• [Assignment]:
Will you write out all the entries below exactly?
____
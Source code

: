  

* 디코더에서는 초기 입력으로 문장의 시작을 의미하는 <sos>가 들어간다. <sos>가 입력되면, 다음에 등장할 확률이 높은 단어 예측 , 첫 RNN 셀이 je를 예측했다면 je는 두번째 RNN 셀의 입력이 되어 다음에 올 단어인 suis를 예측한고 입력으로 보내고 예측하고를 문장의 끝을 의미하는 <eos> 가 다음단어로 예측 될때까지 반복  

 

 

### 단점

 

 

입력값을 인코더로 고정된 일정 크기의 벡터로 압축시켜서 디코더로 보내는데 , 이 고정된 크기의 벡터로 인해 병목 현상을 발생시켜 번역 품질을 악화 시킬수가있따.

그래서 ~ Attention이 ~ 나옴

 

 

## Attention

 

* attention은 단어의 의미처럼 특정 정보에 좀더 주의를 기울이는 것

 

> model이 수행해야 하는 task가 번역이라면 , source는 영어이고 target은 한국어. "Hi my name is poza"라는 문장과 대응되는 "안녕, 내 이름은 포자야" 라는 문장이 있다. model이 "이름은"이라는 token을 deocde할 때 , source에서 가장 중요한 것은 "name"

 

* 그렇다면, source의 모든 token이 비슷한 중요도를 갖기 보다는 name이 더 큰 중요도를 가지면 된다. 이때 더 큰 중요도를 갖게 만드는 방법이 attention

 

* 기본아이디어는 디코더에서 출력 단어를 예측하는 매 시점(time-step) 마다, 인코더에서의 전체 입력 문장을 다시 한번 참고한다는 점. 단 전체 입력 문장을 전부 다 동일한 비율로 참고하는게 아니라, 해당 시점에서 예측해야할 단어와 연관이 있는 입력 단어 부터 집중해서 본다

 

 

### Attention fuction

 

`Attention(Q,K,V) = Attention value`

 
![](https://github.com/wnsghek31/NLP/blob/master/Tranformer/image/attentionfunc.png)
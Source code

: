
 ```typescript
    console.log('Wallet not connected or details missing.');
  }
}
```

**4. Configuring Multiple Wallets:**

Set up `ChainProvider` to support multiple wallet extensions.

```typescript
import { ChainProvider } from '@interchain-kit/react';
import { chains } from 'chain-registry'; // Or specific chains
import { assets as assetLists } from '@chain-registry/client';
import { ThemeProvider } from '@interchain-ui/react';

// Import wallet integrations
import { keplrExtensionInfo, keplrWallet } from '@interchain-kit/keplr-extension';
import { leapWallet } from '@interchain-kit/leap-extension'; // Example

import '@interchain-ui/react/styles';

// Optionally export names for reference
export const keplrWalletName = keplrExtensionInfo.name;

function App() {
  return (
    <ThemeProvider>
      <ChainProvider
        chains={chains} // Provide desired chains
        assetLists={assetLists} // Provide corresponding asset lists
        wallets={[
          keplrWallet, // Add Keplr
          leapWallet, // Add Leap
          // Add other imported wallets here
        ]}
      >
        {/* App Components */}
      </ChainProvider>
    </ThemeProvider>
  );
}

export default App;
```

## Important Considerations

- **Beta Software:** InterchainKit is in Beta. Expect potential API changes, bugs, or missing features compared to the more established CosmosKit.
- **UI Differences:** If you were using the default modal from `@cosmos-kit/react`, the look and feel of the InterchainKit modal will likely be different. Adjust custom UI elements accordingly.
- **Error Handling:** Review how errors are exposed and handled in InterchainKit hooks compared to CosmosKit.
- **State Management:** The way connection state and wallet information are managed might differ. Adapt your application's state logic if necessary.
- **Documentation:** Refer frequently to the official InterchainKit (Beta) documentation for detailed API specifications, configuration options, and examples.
____
• [Exercise solution]:
Source code

:  

* 디코더에서는 초기 입력으로 문장의 시작을 의미하는 <sos>가 들어간다. <sos>가 입력되면, 다음에 등장할 확률이 높은 단어 예측 , 첫 RNN 셀이 je를 예측했다면 je는 두번째 RNN 셀의 입력이 되어 다음에 올 단어인 suis를 예측한고 입력으로 보내고 예측하고를 문장의 끝을 의미하는 <eos> 가 다음단어로 예측 될때까지 반복  

 

 

### 단점

 

 

입력값을 인코더로 고정된 일정 크기의 벡터로 압축시켜서 디코더로 보내는데 , 이 고정된 크기의 벡터로 인해 병목 현상을 발생시켜 번역 품질을 악화 시킬수가있따.

그래서 ~ Attention이 ~ 나옴

 

 

## Attention

 

* attention은 단어의 의미처럼 특정 정보에 좀더 주의를 기울이는 것

 

> model이 수행해야 하는 task가 번역이라면 , source는 영어이고 target은 한국어. "Hi my name is poza"라는 문장과 대응되는 "안녕, 내 이름은 포자야" 라는 문장이 있다. model이 "이름은"이라는 token을 deocde할 때 , source에서 가장 중요한 것은 "name"

 

* 그렇다면, source의 모든 token이 비슷한 중요도를 갖기 보다는 name이 더 큰 중요도를 가지면 된다. 이때 더 큰 중요도를 갖게 만드는 방법이 attention

 

* 기본아이디어는 디코더에서 출력 단어를 예측하는 매 시점(time-step) 마다, 인코더에서의 전체 입력 문장을 다시 한번 참고한다는 점. 단 전체 입력 문장을 전부 다 동일한 비율로 참고하는게 아니라, 해당 시점에서 예측해야할 단어와 연관이 있는 입력 단어 부터 집중해서 본다

 

 

### Attention fuction

 

`Attention(Q,K,V) = Attention value`

 
![](https://github.com/wnsghek31/NLP/blob/master/Tranformer/image/attentionfunc.png)
Source code

:
 ```typescript
    console.log('Wallet not connected or details missing.');
  }
}
```

**4. Configuring Multiple Wallets:**

Set up `ChainProvider` to support multiple wallet extensions.

```typescript
import { ChainProvider } from '@interchain-kit/react';
import { chains } from 'chain-registry'; // Or specific chains
import { assets as assetLists } from '@chain-registry/client';
import { ThemeProvider } from '@interchain-ui/react';

// Import wallet integrations
import { keplrExtensionInfo, keplrWallet } from '@interchain-kit/keplr-extension';
import { leapWallet } from '@interchain-kit/leap-extension'; // Example

import '@interchain-ui/react/styles';

// Optionally export names for reference
export const keplrWalletName = keplrExtensionInfo.name;

function App() {
  return (
    <ThemeProvider>
      <ChainProvider
        chains={chains} // Provide desired chains
        assetLists={assetLists} // Provide corresponding asset lists
        wallets={[
          keplrWallet, // Add Keplr
          leapWallet, // Add Leap
          // Add other imported wallets here
        ]}
      >
        {/* App Components */}
      </ChainProvider>
    </ThemeProvider>
  );
}

export default App;
```

## Important Considerations

- **Beta Software:** InterchainKit is in Beta. Expect potential API changes, bugs, or missing features compared to the more established CosmosKit.
- **UI Differences:** If you were using the default modal from `@cosmos-kit/react`, the look and feel of the InterchainKit modal will likely be different. Adjust custom UI elements accordingly.
- **Error Handling:** Review how errors are exposed and handled in InterchainKit hooks compared to CosmosKit.
- **State Management:** The way connection state and wallet information are managed might differ. Adapt your application's state logic if necessary.
- **Documentation:** Refer frequently to the official InterchainKit (Beta) documentation for detailed API specifications, configuration options, and examples.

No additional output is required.